Doesn’t matter. The next morning when I get up, my back had gone out from the time spent in waiting rooms. I am not going to be able to go to the clinics, period. There is a certain point in physical pain where you just ain't gonna, where if someone says, "The couch is on fire," all you can do is hope they move your legs. That's where I was at.
Which meant that I just had to go through cold-turkey withdrawal from three different psychiatric medications. The first night of total sleeplessness was made almost bearable by the continual flow of visions of jeweled masks made from living insects; if it weren’t for the hot flashes, shakes, sweats, and smothering waves of anxiety it almost would have been a good time.
I have spent the past five, six days riding the fallout, feeling the radical restructuring of my brain chemistry. The worst is past, but it was pretty bad there.
This brings us back to the moment with which I began this post. When the missus lovingly compared me to a maimed animal.
Look. I never have easy winters. But this is ridiculous. I have completely lost track of myself. When I entered the process of treatment, I did so under the threat of, well. Puking blood until I died or something comparable. But those close to me have been counseling treatment for some time, and this last year the missus joined their ranks. This has been due for a while; I was just hoping it could be delayed until I got onto some kind of regular health care.
The problem is, is that the timing was perfectly off. To begin a process like this during the winter, while I was between creative projects, was a request for trouble. And the types of medications I was given are thoroughly inappropriate for someone who may not have reliable access to care. I was thoughtlessly put into danger of withdrawal. The initial request that I made for medication – sleep aids and tranquilizers to be used on an interventionary basis, with some protocols established so I know when to use them – was the proper one.
But the real issue is that on entry into the system I began to view myself as a mystery to be solved. We – doctors included – are trained to look for the problem and the solution in situations like this. If I can be given a nice straightforward diagnosis, then we’ll know how to proceed.
It’s bullshit, at least for me. If I have one clearly diagnosable condition, I have half-a-dozen. I am too weird and complex to respond predictably to medication. And I’m also close enough to working so that an extreme response is probably not appropriate.
What I’ve forgotten is that under the proper circumstances I am a functional human being. I am not a collection of symptoms, I am not a disaster, and I am not a hard-luck story. It’s hard to remember that when I’m dealing with the health system, which is why it’s been so unhealthy for me.

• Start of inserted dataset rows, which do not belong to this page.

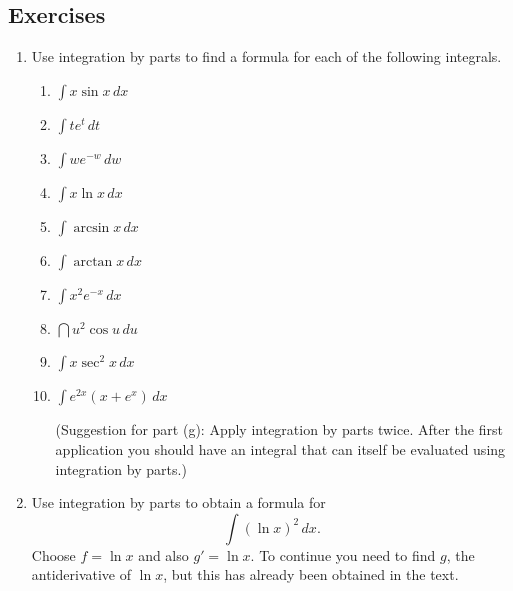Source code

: \subsection{Exercises}
\label{subsec:exercises}




\begin{enumerate}
\item Use integration by parts to find a formula for each of the
following integrals.



  \begin{enumerate}
  \item ${\displaystyle \int x \sin{x}\,dx}$


  \item ${\displaystyle \int te^{t}\,dt}$


  \item ${\displaystyle \int we^{-w}\,dw}$


  \item ${\displaystyle \int x\ln{x}\,dx}$


  \item ${\displaystyle \int \arcsin{x}\,dx}$

  \item ${\displaystyle \int \arctan{x}\,dx}$


  \item ${\displaystyle \int x^2e^{-x}\,dx}$


  \item $\dint u^2 \cos{u} \, du$


  \item ${\displaystyle \int x\sec^2{x}\,dx}$


  \item ${\displaystyle \int e^{2x}(x + e^x)\,dx}$
\mbox{}





(Suggestion for part (g): Apply integration by parts twice.  After the
first application you should have an integral that can itself be
evaluated using integration by parts.)



\end{enumerate}
\item Use integration by parts to obtain a formula for
	\[
\int (\ln{x})^2\,dx.
\]
Choose $f = \ln{x}$ and also $g' = \ln{x}$.  To continue you need to
find $g$, the antiderivative of $\ln{x}$, but this has already been
obtained in the text.




\end{enumerate}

I need to find out how all this affects my status, but from this point on, I can't let the doctors determine my treatment until I get a permanent physician. None of them are going to know enough to make a reasonable decision. It's hard for me not to assume that they know best, but in this case? They don't. They can’t. And I need to tell them that.
I have never gotten solidly good results in my life by attempting to tackle my mental illness head-on. Rather, it’s best if I focus on making positive improvements in my life in general, and allow my mood to trail behind my activities in importance.
Right now, rather than focusing on my difficulties, I need to get a grip on myself and return my life to its proper focus. I have allowed myself to become lost, to spend my days desperately trying to make the time pass until I feel well enough to be myself again. This could be the usual winter blues as much as the current shenanigans, but it needs to stop.
It’s time for something good for a goddamned change.